Task statement:
Scan the records for the word "pour". Copy each line that includes it.

Data records:
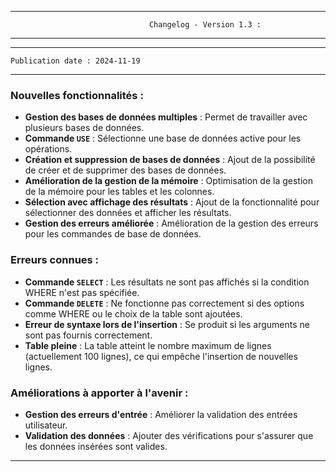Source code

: -------------------------------------------------------------------------------------
                                   Changelog - Version 1.3 :
-------------------------------------------------------------------------------------
----------------------------------------
    Publication date : 2024-11-19
----------------------------------------

### Nouvelles fonctionnalités :

- **Gestion des bases de données multiples** : Permet de travailler avec plusieurs bases de données.
- **Commande `USE`** : Sélectionne une base de données active pour les opérations.
- **Création et suppression de bases de données** : Ajout de la possibilité de créer et de supprimer des bases de données.
- **Amélioration de la gestion de la mémoire** : Optimisation de la gestion de la mémoire pour les tables et les colonnes.
- **Sélection avec affichage des résultats** : Ajout de la fonctionnalité pour sélectionner des données et afficher les résultats.
- **Gestion des erreurs améliorée** : Amélioration de la gestion des erreurs pour les commandes de base de données.

### Erreurs connues :

- **Commande `SELECT`** : Les résultats ne sont pas affichés si la condition WHERE n'est pas spécifiée.
- **Commande `DELETE`** : Ne fonctionne pas correctement si des options comme WHERE ou le choix de la table sont ajoutées.
- **Erreur de syntaxe lors de l'insertion** : Se produit si les arguments ne sont pas fournis correctement.
- **Table pleine** : La table atteint le nombre maximum de lignes (actuellement 100 lignes), ce qui empêche l'insertion de nouvelles lignes.

### Améliorations à apporter à l'avenir :

- **Gestion des erreurs d'entrée** : Améliorer la validation des entrées utilisateur.
- **Validation des données** : Ajouter des vérifications pour s'assurer que les données insérées sont valides.

-------------------------------------------------------------------------------------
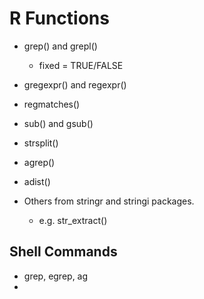 
# R Functions

+ grep() and grepl()
   + fixed = TRUE/FALSE
+ gregexpr() and regexpr()
+ regmatches()
+ sub() and gsub()
+ strsplit()
+ agrep()
+ adist()


+ Others from stringr and stringi packages.
   + e.g. str_extract()


## Shell Commands

+ grep, egrep, ag
+ 
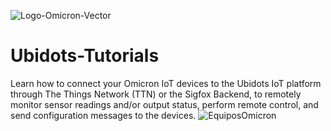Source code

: ![Logo-Omicron-Vector](https://github.com/Omicron-IoT-Solutions/Datalog-X-PRO/assets/141452095/bc764263-2774-445c-a2a3-1181439de2bd)
# Ubidots-Tutorials
Learn how to connect your Omicron IoT devices to the Ubidots IoT platform through The Things Network (TTN) or the Sigfox Backend, to remotely monitor sensor readings and/or output status, perform remote control, and send configuration messages to the devices.
![EquiposOmicron](https://github.com/Omicron-IoT-Solutions/Ubidots-Tutorials/assets/141452095/30a2a181-4510-4481-ae2d-fcecef0b929a)
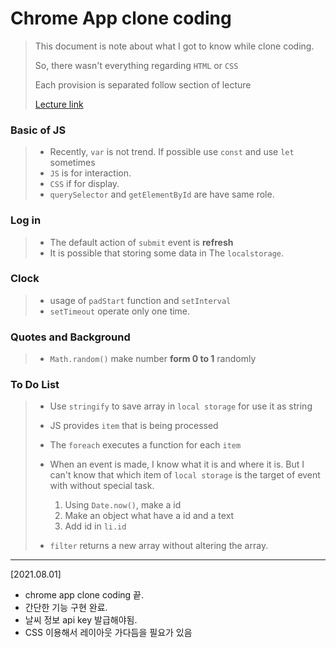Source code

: # Chrome App clone coding

> This document is note about what I got to know while clone coding.
>
> So, there wasn't everything regarding ``HTML`` or ``CSS``
>
> Each provision is separated follow section of lecture
>
> [Lecture link](https://nomadcoders.co/javascript-for-beginners)

### Basic of JS

> - Recently, ``var`` is not trend. If possible use ``const`` and use ``let`` sometimes
> - `JS` is for interaction.
> - ``CSS`` if for display.
> - ``querySelector`` and ``getElementById`` are have same role.

### Log in

> - The default action of ``submit`` event is **refresh**
> - It is possible that storing some data in The ``localstorage``.

### Clock

> - usage of ``padStart`` function and ``setInterval``
> - ``setTimeout`` operate only one time.

### Quotes and Background

> - ``Math.random()`` make number **form 0 to 1** randomly

### To Do List

> - Use ``stringify`` to save array in ``local storage`` for use it as string
> - JS provides ``item`` that is being processed
> - The ``foreach`` executes a function for each ``item``
> - When an event is made, I know what it is and where it is. But I can't know that which item of ``local storage`` is the target of event with  without special task.
>   1. Using ``Date.now()``, make a id
>   2. Make an object what have a id and a text
>   3. Add id in ``li.id``
>
> - ``filter`` returns a new array without altering the array.

---

[2021.08.01] 

- chrome app clone coding 끝.
- 간단한 기능 구현 완료.
- 날씨 정보 api key 발급해야됨.
- CSS 이용해서 레이아웃 가다듬을 필요가 있음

Output for this exercise:
- **Commande `USE`** : Sélectionne une base de données active pour les opérations.
- **Amélioration de la gestion de la mémoire** : Optimisation de la gestion de la mémoire pour les tables et les colonnes.
- **Sélection avec affichage des résultats** : Ajout de la fonctionnalité pour sélectionner des données et afficher les résultats.
- **Gestion des erreurs améliorée** : Amélioration de la gestion des erreurs pour les commandes de base de données.
- **Validation des données** : Ajouter des vérifications pour s'assurer que les données insérées sont valides.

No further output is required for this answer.